No, the biggest problem to MS, and the one that might eventually prove the worm of undoing, is the idea of open source. There was a time, not too many years ago, when open source was synonymous with low functionality and even poorer quality than MS itself. However, as any truly professional software engineer knows from experience, final functional quality depends on sound design and the number and depth of code reviews. It is much less dependent on the genius of the code writer.
Specifically, since debugging effort scales roughly with the square of code length, modular, compartmentalized design (careful factoring, breadth, rather than depth on the design chart, and thin interfaces) is necessary to ensure bug detection is even possible. If it is, the more eyeballs that roll over the code, the more it is beaten on and tested with the source in front of the tester, the better the final quality.

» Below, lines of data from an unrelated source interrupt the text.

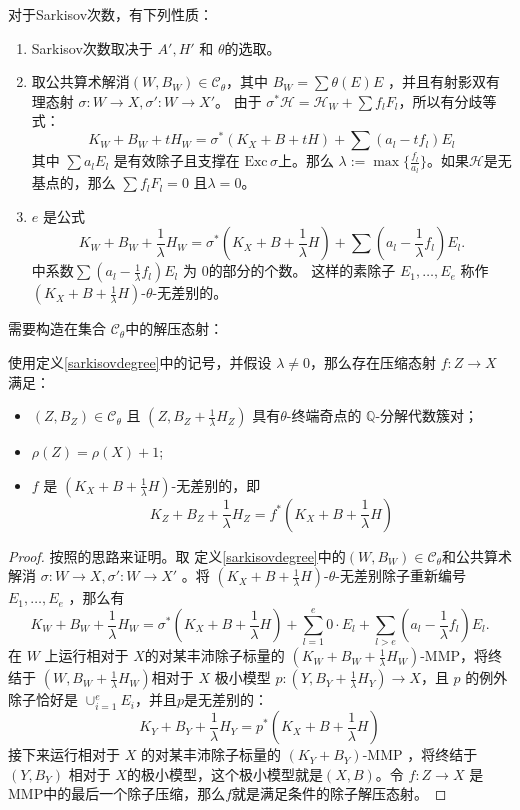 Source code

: \begin{remark}
  对于Sarkisov次数，有下列性质：
  \begin{enumerate}
    \item  Sarkisov次数取决于  $A', H'$ 和  $\theta$的选取。
    \item   取公共算术解消$ (W,B_W)\in \mathcal{C}_{\theta} $，其中 $ B_W=\sum \theta(E)E $ ，并且有射影双有理态射 $ \sigma:W\to X , \sigma':W\to X' $。 由于 $\sigma^*\mathcal{H}=\mathcal{H}_W+\sum f_{l}F_{l}$，所以有分歧等式：
          \[ K_W+B_W+tH_W=\sigma^*(K_X+B+tH)+\sum(a_l-tf_l)E_l \]
          其中 $ \sum a_lE_l $ 是有效除子且支撑在 $ \mathrm{Exc}\,\sigma $上。那么 $\lambda:=\max\{ \frac{f_l}{a_l}\}$。如果$ \mathcal{H} $是无基点的，那么 $ \sum f_lF_l=0 $ 且$\lambda=0  $。
    \item   $ e $ 是公式
          \[ K_W+B_W+\frac{1}{\lambda} H_W=\sigma^*(K_X+B+\frac{1}{\lambda} H)+\sum(a_l-\frac{1}{\lambda} f_l)E_l .\]
      中系数$\sum(a_l-\frac{1}{\lambda}f_l)E_l$ 为 $ 0 $的部分的个数。
          这样的素除子 $E_{1},\ldots, E_{e}$ 称作 $(K_{X}+B+\frac{1}{\lambda}H)$-$\theta$-无差别的。
  \end{enumerate}
\end{remark}
需要构造在集合 $\mathcal{C}_{\theta}$中的解压态射：
\begin{lemma}\label{thetaextraction}
  使用定义\ref{sarkisovdegree}中的记号，并假设 $\lambda \neq 0$，那么存在压缩态射  $f: Z\to X$ 满足：
  \begin{itemize}
    \item $(Z,B_{Z})\in \mathcal{C}_{\theta}$ 且 $(Z,B_{Z}+\frac{1}{\lambda}H_{Z})$ 具有$\theta$-终端奇点的 $\mathbb{Q}$-分解代数簇对；
    \item  $\rho(Z)=\rho(X)+1$;
    \item $f$ 是 $(K_{X}+B+\frac{1}{\lambda}H)$-无差别的，即
          \[
            K_{Z}+B_{Z}+\frac{1}{\lambda}H_{Z}=f^*(K_{X}+B+\frac{1}{\lambda}H)
           \]
  \end{itemize}
\end{lemma}
\begin{proof}
  按照\cite[Proposition 1.6]{brunoLogSarkisovProgram1995}的思路来证明。取 定义\ref{sarkisovdegree}中的$ (W,B_{W})\in \mathcal{C}_{\theta}$和公共算术解消  $\sigma:W\to X,\sigma':W \to X'$ 。将 $(K_{X}+B+\frac{1}{\lambda}H)$-$\theta$-无差别除子重新编号 $E_{1},\ldots ,E_{e}$ ，那么有
  \[ K_W+B_W+\frac{1}{\lambda} H_W=\sigma^*(K_X+B+\frac{1}{\lambda} H)+\sum_{l=1}^{e} 0\cdot E_{l}+\sum_{l>e}(a_l-\frac{1}{\lambda} f_l)E_l .\]
  在 $W$ 上运行相对于 $X$的对某丰沛除子标量的  $(K_{W}+B_{W}+\frac{1}{\lambda}H_{W})$-MMP，将终结于 $(W, B_{W}+\frac{1}{\lambda}H_{W})$相对于 $X$ 极小模型 $p:(Y, B_{Y}+\frac{1}{\lambda}H_{Y})\to X$，且 $p$ 的例外除子恰好是 $\cup_{i=1}^{e}E_{i}$，并且$p$是无差别的：
  \[
    K_{Y}+B_{Y}+\frac{1}{\lambda}H_{Y}=p^*(K_{X}+B+\frac{1}{\lambda}H)
    \]
  接下来运行相对于 $X$ 的对某丰沛除子标量的  $(K_{Y}+B_{Y})$-MMP ，将终结于  $(Y,B_{Y})$ 相对于 $X$的极小模型，这个极小模型就是$(X,B)$。令 $f: Z\to X$ 是MMP中的最后一个除子压缩，那么$f$就是满足条件的除子解压态射。
\end{proof}
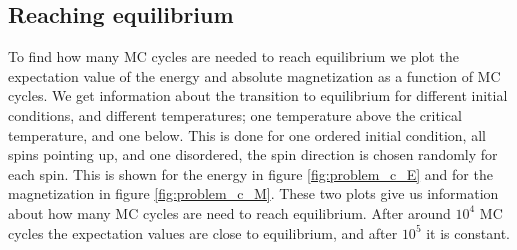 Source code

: \documentclass[%
 reprint,
nofootinbib,
aps,
]{revtex4-1}
\begin{document}
\subsection{Reaching equilibrium}
To find how many MC cycles are needed to reach equilibrium we plot the expectation value of the energy and absolute magnetization as a function of MC cycles. We get information about the transition to equilibrium for different initial conditions, and different temperatures; one temperature above the critical temperature, and one below. This is done for one ordered initial condition, all spins pointing up, and one disordered, the spin direction is chosen randomly for each spin. This is shown for the energy in figure \vref{fig:problem_c_E} and for the magnetization in figure \vref{fig:problem_c_M}. These two plots give us information about how many MC cycles are need to reach equilibrium. After around $10^4$ MC cycles the expectation values are close to equilibrium, and after $10^5$ it is constant.
\end{document}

Open source lives primarily in the UNIX world, where functionality is created by thousands of relatively small components interacting over a thin interface, thus achieving the necessary modularity. Open source then offers the quality control testing role to the whole world. For any truly useful code, there are many takers. Under such intense scrutiny, the quality of open source code eventually reaches and exceeds that of its commercial counterpart. Thus, both Linux and BSD UNIX (including Mac OS X) are now more reliable than any existing version of Windows, perhaps better than any version of Windows can ever be.
Meanwhile, as rock solid code accretes one component at a time, and the base of programmers and code reviewers expands, so does end-product functionality. Apache is already not only the most reliable, but the most capable web server. It already has most of the market. Numerous other components for hosting, billing, adding web functionality, file exchange, even the core networking protocols on which the whole system runs add weight to the point.
If the Spy's first law is "You can't legislate against stupidity," the second would therefore have to be:
Eventually, all useable software will be open source.
To put it another way
All sufficiently useful systems eventually open.
Let's face it folks. It was a nice run while it lasted, but the summer solstice for monolithic proprietary commercial software has almost arrived. Once it passes, the decline will be steep and monotonic. Moreover, no amount of money accumulated during its ascent will suffice to reverse the decline into permanent winter.
Can money still be made in an open source environment? You betcha. Add value to the open source, expose at least an extensive API to that added value, then support it to the hilt. Many purveyors of Linux live in this space, and Apple intersects it substantially. Thousands of scripters in PHP and Perl add their own stars to this galaxy, some giving away their efforts for free, others making a living. The only way for today's proprietary software vendors to survive will be to re-invent themselves as value-added support suppliers. Otherwise they'll end up on the technology compost heap, just another rotten pear.
The Pitter Patter of Little Feats
Speaking of rot, the Spy notes that SCO has asked for more IBM source. Apparently they are having difficulty determining which lines to claim were improperly donated to Linux. Of course, if a sufficiently large number of lines are examined, it will eventually be possible to find some that are similar. Hey, its just like the numerology folk. If a sufficiently large volume of random Hebrew text is "analysed" by their methods, any message your heart desires can be found hidden in the text. But we digress. The judge ought to respond by throwing the whole case out, end this whole fraudulent soap opera.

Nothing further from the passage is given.